[erlang-questions] Embedded vs Interactive - Why embedded?

zxq9 zxq9@REDACTED
Thu Mar 10 03:32:24 CET 2016


Hi, Ryan.

On Wednesday 09 March 2016 08:45:23 Ryan Stewart wrote:
> # The Question
> 
> Why should we run embedded mode in production? It seems that's the unspoken
> law for production systems, but why? Is there some performance overhead
> running in interactive mode? I've read about Code Loading Strategy in the
> System Principles User's Guide:
> http://erlang.org/doc/system_principles/system_principles.html#id56789
> 
> I've also read about the mode differences in the code server:
> http://erlang.org/doc/man/code.html
> 
> I don't see anything in any of the stdlib/OTP docs about *why* you would
> choose embedded vs interactive mode. I'm leaning heavily toward using
> interactive mode everywhere, dev through production, because it's so much
> simpler and easy to understand. Someone please talk me out of it if that's
> a terribly Bad Idea.

I've often wondered this myself. It is amazing and wonderful that Erlang is
able to deal so smoothly with the embedded case and even provides a huge
set of built in tools for getting systems running that way and manipulating
them -- but very few of us non-telecom folks are deploying to telephone
switches.

I've written an entire system around dealing with Erlang code as signed
source bundles from a repo and dealing with the runtime as a more ordinary
language runtime which pulls and builds needed modules/version as necessary
within a given environment context (somewhat like Python's virtualenv). I
used this mostly for deploying client side code and keeping it up to date
without the hassle of building releases everywhere or making the users
themselves deal with constant "There's an upgrade! Install it or people
will think you have cooties!" messages (which they will disregard anyway).
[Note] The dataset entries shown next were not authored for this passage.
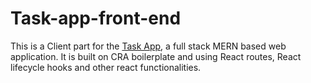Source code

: # Task-app-front-end

This is a Client part for the <a href='https://github.com/louis2688/FullstackDevExamFe'>Task App</a>, a full stack MERN based web application.
It is built on CRA boilerplate and using React routes, React lifecycle hooks and other react functionalities.
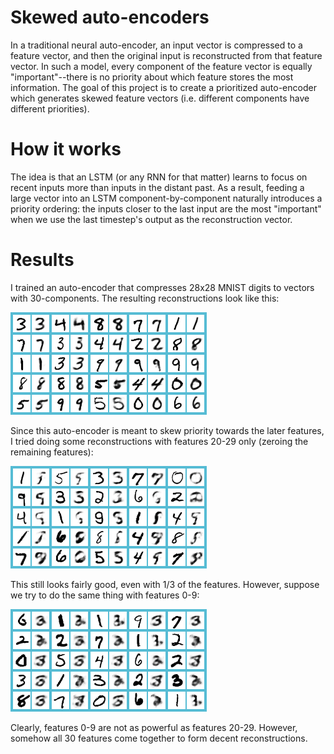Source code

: # Skewed auto-encoders

In a traditional neural auto-encoder, an input vector is compressed to a feature vector, and then the original input is reconstructed from that feature vector. In such a model, every component of the feature vector is equally "important"--there is no priority about which feature stores the most information. The goal of this project is to create a prioritized auto-encoder which generates skewed feature vectors (i.e. different components have different priorities).

# How it works

The idea is that an LSTM (or any RNN for that matter) learns to focus on recent inputs more than inputs in the distant past. As a result, feeding a large vector into an LSTM component-by-component naturally introduces a priority ordering: the inputs closer to the last input are the most "important" when we use the last timestep's output as the reconstruction vector.

# Results

I trained an auto-encoder that compresses 28x28 MNIST digits to vectors with 30-components. The resulting reconstructions look like this:

![MNIST Reconstructions](demo/mnist/reconstruct/output.png)

Since this auto-encoder is meant to skew priority towards the later features, I tried doing some reconstructions with features 20-29 only (zeroing the remaining features):

![MNIST Reconstructions 20-29](demo/mnist/reconstruct/output_20-29.png)

This still looks fairly good, even with 1/3 of the features. However, suppose we try to do the same thing with features 0-9:

![MNIST Reconstructions 0-9](demo/mnist/reconstruct/output_0-9.png)

Clearly, features 0-9 are not as powerful as features 20-29. However, somehow all 30 features come together to form decent reconstructions.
This was easier for new coders (coming from backgrounds where this is the
norm), small business system administrators (who are used to maintaining
runtime compliance with a given set of software they have to use), and
users (who are used to this sort of "I click it and things happen" utility).

But it is clearly heresy to do this, so I tend to not mention it much.
I've even wondered if I should have been embarrassed to have committed
such sacrilege.

The original version of this system is still in production, but behind
closed doors (>.<). It was a bit of a monolith anyway (grew into its own
in an, um, "organic" way as I added to it). I intend to reincarnate it
as a set of smallish utilities, but haven't yet had the time, and as far
as I can tell there is just about zero interest in the community for
anything but releases, so just haven't put much effort there.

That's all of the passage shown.